**Work task**
The lines from the one containing "Cursor blink speed" through the final line of the data below must be written out exactly, both included, and nothing more.

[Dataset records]
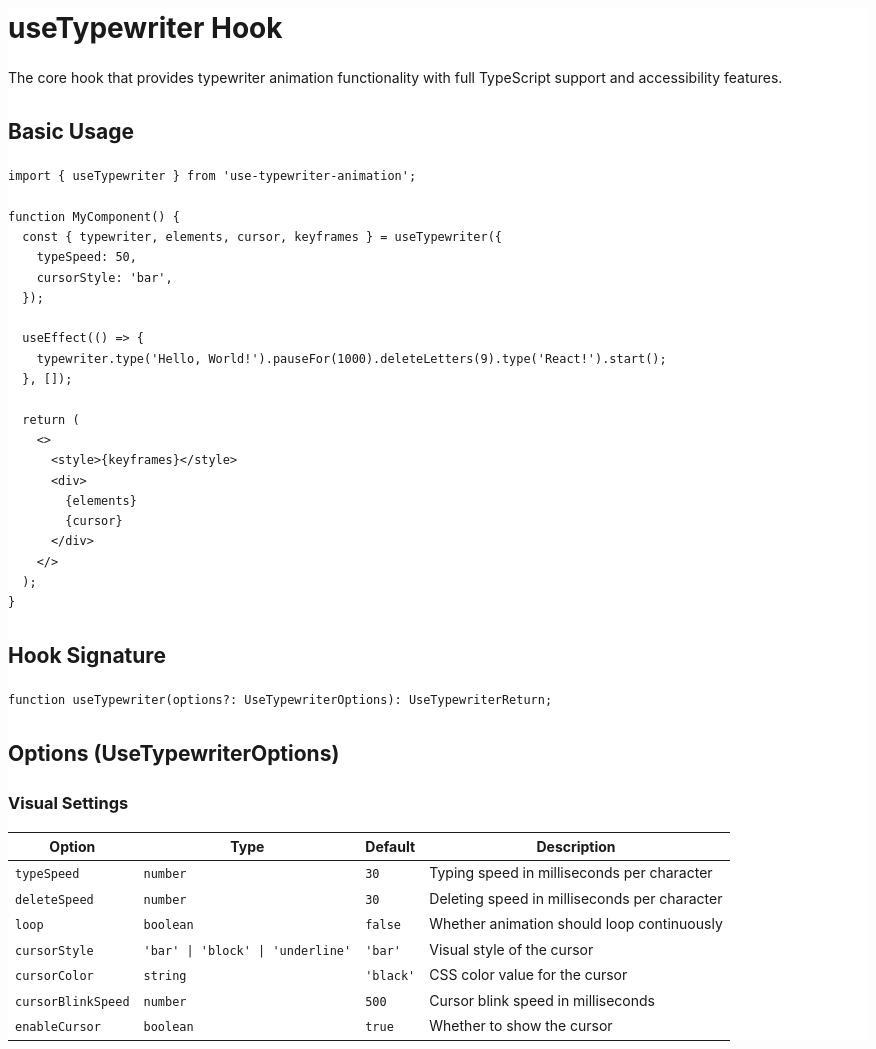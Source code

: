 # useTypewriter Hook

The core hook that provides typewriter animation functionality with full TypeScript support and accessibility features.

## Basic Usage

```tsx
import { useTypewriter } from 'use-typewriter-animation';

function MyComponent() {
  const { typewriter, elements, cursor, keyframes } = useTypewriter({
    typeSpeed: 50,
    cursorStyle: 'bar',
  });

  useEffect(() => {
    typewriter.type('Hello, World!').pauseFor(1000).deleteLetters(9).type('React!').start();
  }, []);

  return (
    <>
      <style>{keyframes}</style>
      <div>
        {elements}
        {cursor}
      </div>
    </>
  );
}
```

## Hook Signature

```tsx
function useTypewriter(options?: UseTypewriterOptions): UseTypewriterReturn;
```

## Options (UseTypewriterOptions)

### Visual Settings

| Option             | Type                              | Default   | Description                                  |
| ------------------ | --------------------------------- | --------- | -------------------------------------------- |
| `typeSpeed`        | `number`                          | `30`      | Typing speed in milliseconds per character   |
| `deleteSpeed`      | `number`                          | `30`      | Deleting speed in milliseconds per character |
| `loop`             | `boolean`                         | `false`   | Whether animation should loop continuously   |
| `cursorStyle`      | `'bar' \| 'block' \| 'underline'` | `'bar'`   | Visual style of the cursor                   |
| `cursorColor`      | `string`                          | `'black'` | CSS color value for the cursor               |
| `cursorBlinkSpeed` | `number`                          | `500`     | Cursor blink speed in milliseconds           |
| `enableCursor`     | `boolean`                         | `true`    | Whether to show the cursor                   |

**Completed exercise**
| `cursorBlinkSpeed` | `number`                          | `500`     | Cursor blink speed in milliseconds           |
| `enableCursor`     | `boolean`                         | `true`    | Whether to show the cursor                   |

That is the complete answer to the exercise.